This book alleges to be a wide-ranging study of the activities of the Papal and Spanish Inquisitions from the time of their creation in the thirteenth century to their modern day incarnation. However, my doubts were raised before we'd even left the introduction, as I read:

"Dostoyevsky's Grand Inquisitor has seared itself into our collective consciousness as the definite image and embodiment of the Inquisition." [p. xiv]

Frankly, the only Inquisitor burned into my mind is Michael Palin's soft cushion-brandishing one, and in any case, what has this to do with the historical issues they are supposed to be examining? This was not the last example of this, sadly: works of Umberto Eco, Gabriel Garcia Marquez, Arthur Miller and André Gide being waved around in a quite inexplicable manner, as though they were primary sources!
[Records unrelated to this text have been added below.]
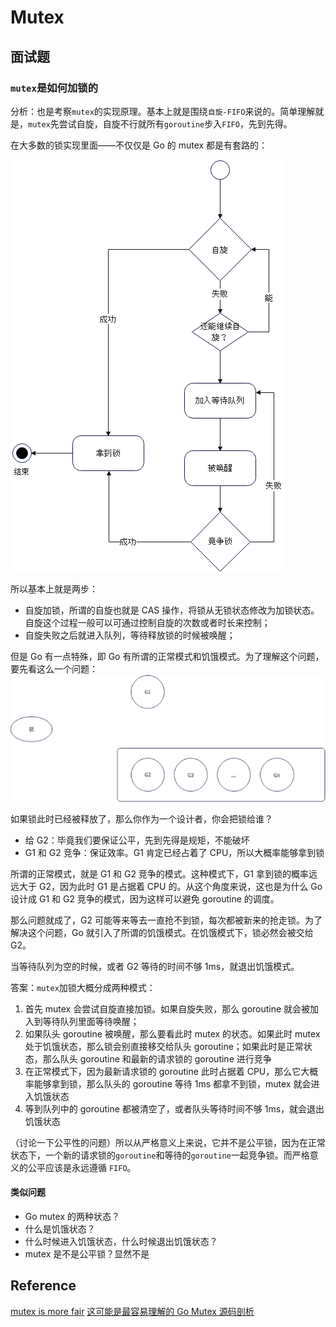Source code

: # Mutex 

## 面试题

### `mutex`是如何加锁的

分析：也是考察`mutex`的实现原理。基本上就是围绕`自旋-FIFO`来说的。简单理解就是，`mutex`先尝试自旋，自旋不行就所有`goroutine`步入`FIFO`，先到先得。

在大多数的锁实现里面——不仅仅是 Go 的 mutex 都是有套路的：

![](./img/lock_pattern.png)

所以基本上就是两步：
- 自旋加锁，所谓的自旋也就是 CAS 操作，将锁从无锁状态修改为加锁状态。自旋这个过程一般可以可通过控制自旋的次数或者时长来控制；
- 自旋失败之后就进入队列，等待释放锁的时候被唤醒；

但是 Go 有一点特殊，即 Go 有所谓的正常模式和饥饿模式。为了理解这个问题，要先看这么一个问题：
![](./img/lock_competition_two_ways.png)

如果锁此时已经被释放了，那么你作为一个设计者，你会把锁给谁？

- 给 G2：毕竟我们要保证公平，先到先得是规矩，不能破坏
- G1 和 G2 竞争：保证效率。G1 肯定已经占着了 CPU，所以大概率能够拿到锁

所谓的正常模式，就是 G1 和 G2 竞争的模式。这种模式下，G1 拿到锁的概率远远大于 G2，因为此时 G1 是占据着 CPU 的。从这个角度来说，这也是为什么 Go 设计成 G1 和 G2 竞争的模式，因为这样可以避免 goroutine 的调度。

那么问题就成了，G2 可能等来等去一直抢不到锁，每次都被新来的抢走锁。为了解决这个问题，Go 就引入了所谓的饥饿模式。在饥饿模式下，锁必然会被交给 G2。

当等待队列为空的时候，或者 G2 等待的时间不够 1ms，就退出饥饿模式。

答案：`mutex`加锁大概分成两种模式：
1. 首先 mutex 会尝试自旋直接加锁。如果自旋失败，那么 goroutine 就会被加入到等待队列里面等待唤醒；
2. 如果队头 goroutine 被唤醒，那么要看此时 mutex 的状态。如果此时 mutex 处于饥饿状态，那么锁会别直接移交给队头 goroutine；如果此时是正常状态，那么队头 goroutine 和最新的请求锁的 goroutine 进行竞争
3. 在正常模式下，因为最新请求锁的 goroutine 此时占据着 CPU，那么它大概率能够拿到锁，那么队头的 goroutine 等待 1ms 都拿不到锁，mutex 就会进入饥饿状态
4. 等到队列中的 goroutine 都被清空了，或者队头等待时间不够 1ms，就会退出饥饿状态
   
（讨论一下公平性的问题）所以从严格意义上来说，它并不是公平锁，因为在正常状态下，一个新的请求锁的`goroutine`和等待的`goroutine`一起竞争锁。而严格意义的公平应该是永远遵循 `FIFO`。


#### 类似问题
- Go mutex 的两种状态？
- 什么是饥饿状态？
- 什么时候进入饥饿状态，什么时候退出饥饿状态？
- mutex 是不是公平锁？显然不是


## Reference
[mutex is more fair](https://news.ycombinator.com/item?id=15096463)
[这可能是最容易理解的 Go Mutex 源码剖析](https://segmentfault.com/a/1190000039855697)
When, finally, we do come to some history, this is sadly lacking. There might be nothing wrong with the facts cited by Baigent and Leigh, or with the conclusions they draw from them - but they've given no proof of that. Almost without exception, no sources are cited: when the odd direct quote does appear and has a footnote, this turns out to be a secondary source. One entire chapter ('Enemies of the Black Friars') appears to be not much more than a straight precis of Norman Cohn's excellent The Pursuit of the Millennium: one is left wondering if there is any original research here at all.

My other complaint about the first half of this book can be amply illustrated by one prudish sentence:

"And there were numberous additional refinements [to methods of torture], to obscene to be transcribed." [p. 73]

Play fair, guys. Half the reason we're reading the book is for the graphic descriptions of torture, so don't titillate.

So far, so mediocre. If they'd stopped halfway through, this would have been an acceptable, if short and unoriginal, introduction to the subject. Then suddenly it all goes horribly wrong.

The second half of the book is a confused mess of ecclesiastical and political history of the last three centuries, coupled with utterly pointless rants relating to the authors' previous work (the Dead Sea Scrolls and Freemasonary). They seem to take very personal objection to certain individuals within the Vatican hierarchy, and abandon any pretence of scholarship in favour of piling up every bit of negative speculation they can: they claim, for example, that the Church's attempts to control the interpretation of the Dead Sea Scrolls to coincide with its own doctrines - what monotheist would do differently? - is a "conspiracy", not the feeble defensiveness it so plainly was.

I am no fan of the Roman Church myself, but surely it deserves better enemies than these.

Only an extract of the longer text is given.